Ce dernier a exprimé un réel enthousiasme quant à ce partenariat avec les structures locales, tout en expliquant que “cette édition met en lumière la volonté de FEI de proposer des formations en phase avec les réalités du terrain”.
“Elle illustre également une ambition forte : soutenir les enseignants dans l’évolution de leurs pratiques, en tenant compte des contextes pédagogiques, culturels et technologiques dans lesquels ils exercent. Les modules proposés cette semaine abordent des thématiques essentielles. Autant de leviers concrets pour accompagner les enseignants dans leurs pratiques quotidiennes”, assure-t-il.
Selon lui, les ateliers et les temps de réflexion collective programmés permettront de croiser les expériences culturelles afin de construire des réponses sur mesure face aux besoins des élèves.
Au-delà du renforcement des compétences proprement dites, cet événement se veut un espace diplomatique et humain de premier plan, symbolisant le rôle grandissant de la Guinée dans la coopération éducative ouest-africaine.
Luc Briard, ambassadeur de France en Guinée et en Sierra Leone, insiste sur la dimension partenariale et sur l’importance du métier d’enseignant face aux mutations contemporaines.
“Le BELC régional n’est pas seulement une formation.
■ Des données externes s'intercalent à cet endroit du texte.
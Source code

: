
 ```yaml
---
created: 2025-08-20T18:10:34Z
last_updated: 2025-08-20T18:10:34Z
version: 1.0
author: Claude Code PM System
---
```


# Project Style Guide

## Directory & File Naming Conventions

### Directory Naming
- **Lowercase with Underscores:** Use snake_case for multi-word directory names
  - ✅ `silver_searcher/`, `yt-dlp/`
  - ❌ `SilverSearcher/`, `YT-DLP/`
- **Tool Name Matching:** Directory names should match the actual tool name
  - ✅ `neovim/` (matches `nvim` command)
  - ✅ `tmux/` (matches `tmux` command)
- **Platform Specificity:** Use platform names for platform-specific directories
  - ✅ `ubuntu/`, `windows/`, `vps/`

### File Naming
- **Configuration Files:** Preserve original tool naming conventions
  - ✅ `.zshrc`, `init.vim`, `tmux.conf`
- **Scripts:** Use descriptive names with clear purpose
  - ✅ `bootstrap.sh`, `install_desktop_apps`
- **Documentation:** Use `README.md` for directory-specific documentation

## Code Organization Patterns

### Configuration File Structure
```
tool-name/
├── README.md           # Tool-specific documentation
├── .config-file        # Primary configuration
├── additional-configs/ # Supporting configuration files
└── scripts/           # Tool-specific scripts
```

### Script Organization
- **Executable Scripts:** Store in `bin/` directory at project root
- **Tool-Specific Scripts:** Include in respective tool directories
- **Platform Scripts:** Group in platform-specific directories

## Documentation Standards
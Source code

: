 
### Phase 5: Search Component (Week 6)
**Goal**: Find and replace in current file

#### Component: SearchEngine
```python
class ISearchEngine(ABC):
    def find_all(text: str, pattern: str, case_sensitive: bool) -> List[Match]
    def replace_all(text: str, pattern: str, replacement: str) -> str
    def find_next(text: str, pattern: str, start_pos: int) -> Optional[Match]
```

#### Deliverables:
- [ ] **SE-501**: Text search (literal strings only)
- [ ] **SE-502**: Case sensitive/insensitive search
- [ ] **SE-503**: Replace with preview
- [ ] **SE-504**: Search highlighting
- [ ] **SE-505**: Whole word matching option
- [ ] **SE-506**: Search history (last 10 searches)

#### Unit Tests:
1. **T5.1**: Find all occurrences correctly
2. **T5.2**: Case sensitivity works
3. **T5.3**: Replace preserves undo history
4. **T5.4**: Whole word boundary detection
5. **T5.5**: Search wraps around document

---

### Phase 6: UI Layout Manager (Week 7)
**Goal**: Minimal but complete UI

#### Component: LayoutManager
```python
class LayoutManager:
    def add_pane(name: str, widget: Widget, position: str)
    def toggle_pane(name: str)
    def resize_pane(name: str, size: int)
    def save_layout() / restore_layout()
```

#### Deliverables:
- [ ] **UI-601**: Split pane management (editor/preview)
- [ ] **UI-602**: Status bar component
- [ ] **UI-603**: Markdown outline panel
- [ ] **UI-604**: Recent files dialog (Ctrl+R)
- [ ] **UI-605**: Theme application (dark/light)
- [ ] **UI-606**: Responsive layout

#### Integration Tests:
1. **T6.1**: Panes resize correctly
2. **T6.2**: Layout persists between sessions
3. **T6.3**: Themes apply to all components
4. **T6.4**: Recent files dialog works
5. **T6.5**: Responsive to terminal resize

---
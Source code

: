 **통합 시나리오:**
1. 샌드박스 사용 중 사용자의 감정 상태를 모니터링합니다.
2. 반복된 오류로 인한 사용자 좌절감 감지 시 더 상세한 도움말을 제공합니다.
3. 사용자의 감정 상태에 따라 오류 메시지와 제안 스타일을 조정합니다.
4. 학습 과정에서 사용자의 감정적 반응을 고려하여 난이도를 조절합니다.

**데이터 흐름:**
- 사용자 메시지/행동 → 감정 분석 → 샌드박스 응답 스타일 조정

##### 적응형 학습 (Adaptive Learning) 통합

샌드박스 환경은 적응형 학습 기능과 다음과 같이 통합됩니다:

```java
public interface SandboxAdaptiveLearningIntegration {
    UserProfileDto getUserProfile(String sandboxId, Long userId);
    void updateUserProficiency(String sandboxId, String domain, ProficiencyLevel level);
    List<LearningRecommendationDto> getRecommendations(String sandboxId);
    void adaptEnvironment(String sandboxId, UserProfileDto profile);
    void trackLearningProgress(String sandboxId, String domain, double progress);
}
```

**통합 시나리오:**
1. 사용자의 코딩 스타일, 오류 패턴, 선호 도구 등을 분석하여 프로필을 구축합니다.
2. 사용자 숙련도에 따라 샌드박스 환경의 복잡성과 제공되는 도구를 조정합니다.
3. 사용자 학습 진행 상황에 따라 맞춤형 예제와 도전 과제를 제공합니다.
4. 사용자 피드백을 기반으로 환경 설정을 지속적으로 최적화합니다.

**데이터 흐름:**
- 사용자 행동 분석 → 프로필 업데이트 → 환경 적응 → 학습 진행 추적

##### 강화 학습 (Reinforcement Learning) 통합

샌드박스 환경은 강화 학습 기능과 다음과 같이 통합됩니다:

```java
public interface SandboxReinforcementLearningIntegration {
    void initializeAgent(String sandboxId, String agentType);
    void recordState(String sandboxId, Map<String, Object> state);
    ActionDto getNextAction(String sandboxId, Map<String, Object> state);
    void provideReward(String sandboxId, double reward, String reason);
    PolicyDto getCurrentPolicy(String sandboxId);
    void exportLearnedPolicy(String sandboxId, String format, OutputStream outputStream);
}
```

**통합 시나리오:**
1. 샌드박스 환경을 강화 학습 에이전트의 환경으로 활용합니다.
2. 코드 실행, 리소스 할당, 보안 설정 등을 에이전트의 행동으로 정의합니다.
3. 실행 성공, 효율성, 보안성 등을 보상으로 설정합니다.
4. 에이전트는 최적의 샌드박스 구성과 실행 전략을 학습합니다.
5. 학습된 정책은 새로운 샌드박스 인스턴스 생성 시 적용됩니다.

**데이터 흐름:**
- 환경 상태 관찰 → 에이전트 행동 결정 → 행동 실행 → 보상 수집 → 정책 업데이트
Il est aussi un lieu de rencontres humaines et professionnelles, un espace de circulation des idées et des pratiques pédagogiques au service de la jeunesse”, rappelle le diplomate.
Il souligne également la place subtile que doit occuper le français dans une région riche de sa diversité, tout en précisant que dans des “sociétés africaines profondément plurilingues, le français a vocation à être une langue de coopération, de formation, de mobilité et d’intégration régionale, sans jamais se substituer à la richesse des langues nationales qui participent pleinement des identités culturelles”.
L’ambassadeur a saisi l’occasion pour saluer la dynamique en cours en Sierra Leone, évoquant le projet de structuration d’une future Alliance française à Freetown comme un futur phare du rayonnement francophone.
Sur le terrain, cet investissement suscite un immense espoir et un engouement remarquable chez les participants, qui voient dans cette semaine une occasion unique de transformer leurs méthodes de travail.
Mamadou Ramata Diallo, enseignante sélectionnée pour participer aux ateliers, témoigne avec ferveur de la forte attente de la communauté éducative.
“Nous avons trouvé cette formation très intéressante, et c’est pourquoi nous avons cherché à postuler dès que nous avons vu le lien d’inscription. Pendant cinq jours, nous allons aborder plusieurs thèmes qui vont nous permettre non seulement d’acquérir de nouvelles connaissances et compétences, mais qui nous aideront également dans l’exercice de notre métier d’enseignant”, indique-t-elle.
Cet enthousiasme partagé promet de faire de cette semaine, rythmée par des tables rondes professionnelles et des soirées culturelles au Centre culturel franco-guinéen, le point de départ d’un réseau solidaire, connecté et résolument tourné vers l’avenir de l’école africaine.